- Your goal
In the listing below, find each line containing "positive" and report it.

- Listed records
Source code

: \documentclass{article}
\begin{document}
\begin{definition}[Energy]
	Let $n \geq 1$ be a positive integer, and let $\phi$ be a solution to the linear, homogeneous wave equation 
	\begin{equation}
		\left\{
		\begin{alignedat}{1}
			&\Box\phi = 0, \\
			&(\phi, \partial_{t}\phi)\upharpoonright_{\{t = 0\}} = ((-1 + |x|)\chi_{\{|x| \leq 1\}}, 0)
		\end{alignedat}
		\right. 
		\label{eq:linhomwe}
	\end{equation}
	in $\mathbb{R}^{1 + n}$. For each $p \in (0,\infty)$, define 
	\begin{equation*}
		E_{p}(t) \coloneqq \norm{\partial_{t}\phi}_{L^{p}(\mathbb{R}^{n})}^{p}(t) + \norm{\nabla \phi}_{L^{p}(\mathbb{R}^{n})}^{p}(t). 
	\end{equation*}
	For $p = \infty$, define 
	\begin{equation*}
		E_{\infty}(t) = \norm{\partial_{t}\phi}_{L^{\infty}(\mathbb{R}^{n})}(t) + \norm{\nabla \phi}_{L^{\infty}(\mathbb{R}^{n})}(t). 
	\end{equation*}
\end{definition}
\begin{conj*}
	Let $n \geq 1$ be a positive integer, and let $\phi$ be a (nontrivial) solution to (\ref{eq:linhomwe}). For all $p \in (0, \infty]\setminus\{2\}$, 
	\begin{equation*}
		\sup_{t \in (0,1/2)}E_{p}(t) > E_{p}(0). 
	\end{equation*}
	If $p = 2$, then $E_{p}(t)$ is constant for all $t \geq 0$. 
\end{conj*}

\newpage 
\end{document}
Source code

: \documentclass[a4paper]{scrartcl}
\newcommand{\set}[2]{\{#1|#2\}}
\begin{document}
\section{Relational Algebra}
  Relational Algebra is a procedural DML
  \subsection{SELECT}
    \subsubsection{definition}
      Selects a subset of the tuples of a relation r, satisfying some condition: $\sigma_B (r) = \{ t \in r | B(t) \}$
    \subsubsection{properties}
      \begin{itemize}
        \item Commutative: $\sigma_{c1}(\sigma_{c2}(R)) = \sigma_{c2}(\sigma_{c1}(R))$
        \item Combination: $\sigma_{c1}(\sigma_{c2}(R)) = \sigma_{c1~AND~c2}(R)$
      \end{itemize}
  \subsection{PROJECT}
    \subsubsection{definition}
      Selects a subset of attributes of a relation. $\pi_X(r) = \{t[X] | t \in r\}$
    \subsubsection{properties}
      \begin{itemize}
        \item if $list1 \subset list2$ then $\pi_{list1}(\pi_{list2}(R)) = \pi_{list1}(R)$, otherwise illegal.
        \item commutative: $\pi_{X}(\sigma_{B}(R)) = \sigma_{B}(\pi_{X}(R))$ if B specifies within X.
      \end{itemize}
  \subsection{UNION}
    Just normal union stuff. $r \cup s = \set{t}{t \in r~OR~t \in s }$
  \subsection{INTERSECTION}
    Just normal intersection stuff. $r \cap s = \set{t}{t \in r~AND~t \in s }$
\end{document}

- Reply
	Let $n \geq 1$ be a positive integer, and let $\phi$ be a solution to the linear, homogeneous wave equation 
	Let $n \geq 1$ be a positive integer, and let $\phi$ be a (nontrivial) solution to (\ref{eq:linhomwe}). For all $p \in (0, \infty]\setminus\{2\}$, 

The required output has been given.